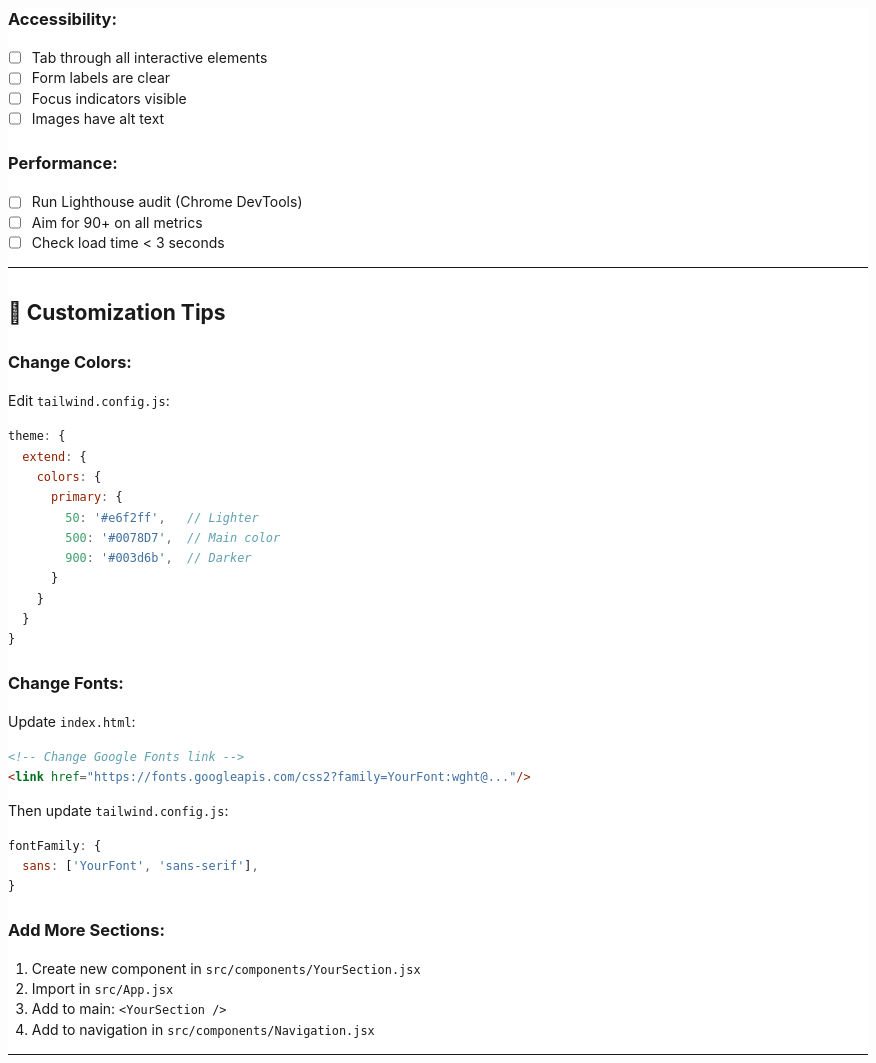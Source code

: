 ### Accessibility:
- [ ] Tab through all interactive elements
- [ ] Form labels are clear
- [ ] Focus indicators visible
- [ ] Images have alt text

### Performance:
- [ ] Run Lighthouse audit (Chrome DevTools)
- [ ] Aim for 90+ on all metrics
- [ ] Check load time < 3 seconds

---

## 🎨 Customization Tips

### Change Colors:
Edit `tailwind.config.js`:
```javascript
theme: {
  extend: {
    colors: {
      primary: {
        50: '#e6f2ff',   // Lighter
        500: '#0078D7',  // Main color
        900: '#003d6b',  // Darker
      }
    }
  }
}
```

### Change Fonts:
Update `index.html`:
```html
<!-- Change Google Fonts link -->
<link href="https://fonts.googleapis.com/css2?family=YourFont:wght@..."/>
```

Then update `tailwind.config.js`:
```javascript
fontFamily: {
  sans: ['YourFont', 'sans-serif'],
}
```

### Add More Sections:
1. Create new component in `src/components/YourSection.jsx`
2. Import in `src/App.jsx`
3. Add to main: `<YourSection />`
4. Add to navigation in `src/components/Navigation.jsx`

---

========================

WHAT THIS TASK INVOLVES: The copy must match each record exactly, apart from the images, which stay out.

SOLUTION FOR THIS PROBLEM:
Source code

: ### Accessibility:
- [ ] Tab through all interactive elements
- [ ] Form labels are clear
- [ ] Focus indicators visible
- [ ] Images have alt text

### Performance:
- [ ] Run Lighthouse audit (Chrome DevTools)
- [ ] Aim for 90+ on all metrics
- [ ] Check load time < 3 seconds

---

## 🎨 Customization Tips

### Change Colors:
Edit `tailwind.config.js`:
```javascript
theme: {
  extend: {
    colors: {
      primary: {
        50: '#e6f2ff',   // Lighter
        500: '#0078D7',  // Main color
        900: '#003d6b',  // Darker
      }
    }
  }
}
```

### Change Fonts:
Update `index.html`:
```html
<!-- Change Google Fonts link -->
<link href="https://fonts.googleapis.com/css2?family=YourFont:wght@..."/>
```

Then update `tailwind.config.js`:
```javascript
fontFamily: {
  sans: ['YourFont', 'sans-serif'],
}
```

### Add More Sections:
1. Create new component in `src/components/YourSection.jsx`
2. Import in `src/App.jsx`
3. Add to main: `<YourSection />`
4. Add to navigation in `src/components/Navigation.jsx`

---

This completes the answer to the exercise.